From the entries provided below, copy each line that contains the word "many".

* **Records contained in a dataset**
┌──

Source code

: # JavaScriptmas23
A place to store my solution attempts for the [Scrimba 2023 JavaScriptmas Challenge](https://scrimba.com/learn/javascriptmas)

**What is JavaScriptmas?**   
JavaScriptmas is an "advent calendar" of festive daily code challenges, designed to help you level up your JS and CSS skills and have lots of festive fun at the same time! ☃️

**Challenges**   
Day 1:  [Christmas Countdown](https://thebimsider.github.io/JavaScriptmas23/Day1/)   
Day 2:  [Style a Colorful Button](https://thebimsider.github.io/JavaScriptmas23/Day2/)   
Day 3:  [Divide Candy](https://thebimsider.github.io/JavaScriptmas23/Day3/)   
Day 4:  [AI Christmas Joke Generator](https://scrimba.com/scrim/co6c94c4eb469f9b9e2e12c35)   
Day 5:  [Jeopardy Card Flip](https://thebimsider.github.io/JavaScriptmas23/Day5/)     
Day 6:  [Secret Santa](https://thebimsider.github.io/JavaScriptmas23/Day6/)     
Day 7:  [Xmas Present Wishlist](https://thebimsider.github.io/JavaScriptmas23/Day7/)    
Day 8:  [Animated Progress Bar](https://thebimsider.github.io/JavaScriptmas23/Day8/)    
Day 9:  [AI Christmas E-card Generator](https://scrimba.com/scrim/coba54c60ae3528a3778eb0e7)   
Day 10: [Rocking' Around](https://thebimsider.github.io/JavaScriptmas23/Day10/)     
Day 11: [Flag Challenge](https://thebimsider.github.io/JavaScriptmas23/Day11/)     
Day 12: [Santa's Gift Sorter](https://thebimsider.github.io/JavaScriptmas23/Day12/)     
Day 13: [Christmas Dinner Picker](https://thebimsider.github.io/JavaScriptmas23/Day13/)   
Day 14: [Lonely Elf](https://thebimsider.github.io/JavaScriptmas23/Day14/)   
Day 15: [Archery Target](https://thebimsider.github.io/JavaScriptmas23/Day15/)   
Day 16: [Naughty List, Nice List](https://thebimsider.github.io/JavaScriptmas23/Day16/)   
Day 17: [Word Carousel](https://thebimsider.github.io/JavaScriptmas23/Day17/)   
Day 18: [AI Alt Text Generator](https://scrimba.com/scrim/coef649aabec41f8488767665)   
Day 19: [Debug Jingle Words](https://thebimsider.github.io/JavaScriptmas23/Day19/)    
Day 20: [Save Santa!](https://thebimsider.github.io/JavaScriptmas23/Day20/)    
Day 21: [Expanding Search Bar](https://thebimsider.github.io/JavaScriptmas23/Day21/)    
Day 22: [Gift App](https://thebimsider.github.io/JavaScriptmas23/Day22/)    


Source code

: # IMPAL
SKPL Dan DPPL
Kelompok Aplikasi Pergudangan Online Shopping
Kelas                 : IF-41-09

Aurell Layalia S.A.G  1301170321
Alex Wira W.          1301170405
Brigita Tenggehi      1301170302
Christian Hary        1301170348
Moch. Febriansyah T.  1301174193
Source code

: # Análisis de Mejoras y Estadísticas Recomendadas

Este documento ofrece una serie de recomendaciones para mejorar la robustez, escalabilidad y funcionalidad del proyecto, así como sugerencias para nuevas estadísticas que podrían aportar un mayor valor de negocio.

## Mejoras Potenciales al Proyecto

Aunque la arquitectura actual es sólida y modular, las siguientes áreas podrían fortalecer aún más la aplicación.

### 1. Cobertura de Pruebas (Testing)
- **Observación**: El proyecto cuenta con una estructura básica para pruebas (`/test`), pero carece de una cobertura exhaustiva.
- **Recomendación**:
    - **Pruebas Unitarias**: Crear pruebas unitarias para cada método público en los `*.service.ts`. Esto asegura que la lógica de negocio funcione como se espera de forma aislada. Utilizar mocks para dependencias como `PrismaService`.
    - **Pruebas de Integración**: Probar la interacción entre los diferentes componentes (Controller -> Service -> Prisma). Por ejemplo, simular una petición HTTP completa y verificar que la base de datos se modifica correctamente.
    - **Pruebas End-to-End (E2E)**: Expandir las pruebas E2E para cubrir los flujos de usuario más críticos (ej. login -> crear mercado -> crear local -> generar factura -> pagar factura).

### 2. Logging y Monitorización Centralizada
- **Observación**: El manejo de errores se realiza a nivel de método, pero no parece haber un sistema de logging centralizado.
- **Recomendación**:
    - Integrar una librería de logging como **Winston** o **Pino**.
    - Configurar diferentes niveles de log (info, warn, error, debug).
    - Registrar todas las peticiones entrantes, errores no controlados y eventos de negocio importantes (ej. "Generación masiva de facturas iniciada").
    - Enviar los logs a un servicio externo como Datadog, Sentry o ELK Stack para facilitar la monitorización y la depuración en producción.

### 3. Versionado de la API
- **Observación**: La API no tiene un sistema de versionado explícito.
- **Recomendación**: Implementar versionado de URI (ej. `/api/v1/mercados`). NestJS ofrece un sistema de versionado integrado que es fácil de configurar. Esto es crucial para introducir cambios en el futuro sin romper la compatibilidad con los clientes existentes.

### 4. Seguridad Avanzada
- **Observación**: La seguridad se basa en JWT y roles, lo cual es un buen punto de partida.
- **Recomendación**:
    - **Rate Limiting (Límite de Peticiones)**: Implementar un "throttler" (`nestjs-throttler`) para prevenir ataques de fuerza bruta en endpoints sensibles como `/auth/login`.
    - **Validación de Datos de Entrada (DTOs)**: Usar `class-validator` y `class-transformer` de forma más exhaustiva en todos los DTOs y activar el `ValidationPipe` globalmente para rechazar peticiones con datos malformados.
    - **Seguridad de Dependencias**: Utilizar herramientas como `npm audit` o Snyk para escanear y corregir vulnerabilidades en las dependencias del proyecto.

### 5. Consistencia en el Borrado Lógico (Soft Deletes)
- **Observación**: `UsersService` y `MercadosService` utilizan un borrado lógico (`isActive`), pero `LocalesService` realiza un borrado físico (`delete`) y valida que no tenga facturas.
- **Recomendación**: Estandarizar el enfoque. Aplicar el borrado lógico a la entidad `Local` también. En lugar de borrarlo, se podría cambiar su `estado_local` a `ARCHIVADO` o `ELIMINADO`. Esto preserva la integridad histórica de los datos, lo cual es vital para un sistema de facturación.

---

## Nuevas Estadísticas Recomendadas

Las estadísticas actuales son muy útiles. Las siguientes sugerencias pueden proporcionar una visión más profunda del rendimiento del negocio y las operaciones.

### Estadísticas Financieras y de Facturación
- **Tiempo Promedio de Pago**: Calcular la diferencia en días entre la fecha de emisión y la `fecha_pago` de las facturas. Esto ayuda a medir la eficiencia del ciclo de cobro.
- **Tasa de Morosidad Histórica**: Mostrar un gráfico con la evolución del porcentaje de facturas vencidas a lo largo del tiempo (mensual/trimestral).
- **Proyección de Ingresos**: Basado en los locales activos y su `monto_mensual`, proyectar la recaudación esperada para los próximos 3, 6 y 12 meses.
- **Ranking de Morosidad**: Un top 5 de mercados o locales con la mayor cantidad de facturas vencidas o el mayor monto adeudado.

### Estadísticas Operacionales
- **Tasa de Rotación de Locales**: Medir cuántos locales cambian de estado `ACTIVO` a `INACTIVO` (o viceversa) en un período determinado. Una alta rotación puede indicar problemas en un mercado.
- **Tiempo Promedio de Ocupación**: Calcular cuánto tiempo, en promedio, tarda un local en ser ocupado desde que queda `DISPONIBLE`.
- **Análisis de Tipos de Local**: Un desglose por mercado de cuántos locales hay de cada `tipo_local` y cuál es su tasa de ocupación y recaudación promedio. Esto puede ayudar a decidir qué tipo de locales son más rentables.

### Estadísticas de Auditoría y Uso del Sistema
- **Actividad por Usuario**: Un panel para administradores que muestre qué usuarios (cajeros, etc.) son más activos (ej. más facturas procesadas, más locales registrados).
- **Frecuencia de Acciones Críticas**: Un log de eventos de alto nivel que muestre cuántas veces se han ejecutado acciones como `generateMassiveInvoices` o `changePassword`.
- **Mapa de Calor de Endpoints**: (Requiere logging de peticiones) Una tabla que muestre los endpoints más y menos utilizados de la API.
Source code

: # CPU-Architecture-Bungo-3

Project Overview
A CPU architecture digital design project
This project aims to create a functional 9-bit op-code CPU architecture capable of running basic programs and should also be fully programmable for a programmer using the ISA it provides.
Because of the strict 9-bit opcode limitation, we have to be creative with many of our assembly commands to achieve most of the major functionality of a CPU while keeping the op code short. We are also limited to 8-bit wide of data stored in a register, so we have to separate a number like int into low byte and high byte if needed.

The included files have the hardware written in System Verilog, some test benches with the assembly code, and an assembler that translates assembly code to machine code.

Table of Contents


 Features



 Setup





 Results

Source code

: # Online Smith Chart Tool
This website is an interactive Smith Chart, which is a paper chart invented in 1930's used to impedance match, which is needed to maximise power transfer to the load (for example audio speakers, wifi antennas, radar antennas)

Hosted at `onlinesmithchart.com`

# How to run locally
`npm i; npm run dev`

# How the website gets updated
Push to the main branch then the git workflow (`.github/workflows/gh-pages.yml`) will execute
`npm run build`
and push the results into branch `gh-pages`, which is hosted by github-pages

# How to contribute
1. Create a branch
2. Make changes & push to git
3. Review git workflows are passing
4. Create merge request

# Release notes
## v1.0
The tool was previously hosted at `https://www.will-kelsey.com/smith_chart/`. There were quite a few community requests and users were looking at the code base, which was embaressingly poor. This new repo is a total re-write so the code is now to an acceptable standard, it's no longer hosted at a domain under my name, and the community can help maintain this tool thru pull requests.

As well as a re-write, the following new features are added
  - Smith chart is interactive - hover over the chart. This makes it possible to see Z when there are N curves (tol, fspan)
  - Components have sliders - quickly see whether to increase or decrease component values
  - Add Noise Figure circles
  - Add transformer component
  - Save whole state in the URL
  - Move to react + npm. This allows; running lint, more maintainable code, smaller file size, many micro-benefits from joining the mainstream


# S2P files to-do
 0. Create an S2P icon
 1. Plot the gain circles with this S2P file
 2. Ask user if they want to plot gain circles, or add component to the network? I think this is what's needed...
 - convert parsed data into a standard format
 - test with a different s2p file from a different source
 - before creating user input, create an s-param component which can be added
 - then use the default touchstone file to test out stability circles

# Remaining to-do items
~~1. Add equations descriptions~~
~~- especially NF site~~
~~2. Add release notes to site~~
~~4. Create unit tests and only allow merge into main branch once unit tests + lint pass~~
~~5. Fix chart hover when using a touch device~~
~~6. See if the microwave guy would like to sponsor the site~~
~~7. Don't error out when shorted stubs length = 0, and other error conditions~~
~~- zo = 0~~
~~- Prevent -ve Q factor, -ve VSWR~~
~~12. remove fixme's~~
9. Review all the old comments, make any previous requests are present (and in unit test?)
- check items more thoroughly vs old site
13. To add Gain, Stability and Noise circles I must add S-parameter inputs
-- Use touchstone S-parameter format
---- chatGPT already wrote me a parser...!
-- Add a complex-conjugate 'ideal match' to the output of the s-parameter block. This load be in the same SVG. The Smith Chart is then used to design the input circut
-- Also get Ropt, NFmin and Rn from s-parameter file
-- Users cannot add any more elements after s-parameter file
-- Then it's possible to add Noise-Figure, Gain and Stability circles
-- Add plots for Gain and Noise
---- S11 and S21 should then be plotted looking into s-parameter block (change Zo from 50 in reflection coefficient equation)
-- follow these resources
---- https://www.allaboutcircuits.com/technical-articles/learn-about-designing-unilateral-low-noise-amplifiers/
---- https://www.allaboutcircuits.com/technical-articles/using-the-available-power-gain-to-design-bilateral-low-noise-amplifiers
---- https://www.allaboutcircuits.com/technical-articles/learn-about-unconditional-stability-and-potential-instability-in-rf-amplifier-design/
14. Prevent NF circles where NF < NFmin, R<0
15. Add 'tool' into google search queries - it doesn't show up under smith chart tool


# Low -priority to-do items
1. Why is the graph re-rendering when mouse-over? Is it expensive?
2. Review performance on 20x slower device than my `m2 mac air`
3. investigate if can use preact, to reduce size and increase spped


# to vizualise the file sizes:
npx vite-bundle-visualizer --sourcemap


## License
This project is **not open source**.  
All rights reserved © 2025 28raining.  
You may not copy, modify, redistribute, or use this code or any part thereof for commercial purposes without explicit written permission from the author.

└──

* **REPLY TO THE TASK**
Because of the strict 9-bit opcode limitation, we have to be creative with many of our assembly commands to achieve most of the major functionality of a CPU while keeping the op code short. We are also limited to 8-bit wide of data stored in a register, so we have to separate a number like int into low byte and high byte if needed.
  - Move to react + npm. This allows; running lint, more maintainable code, smaller file size, many micro-benefits from joining the mainstream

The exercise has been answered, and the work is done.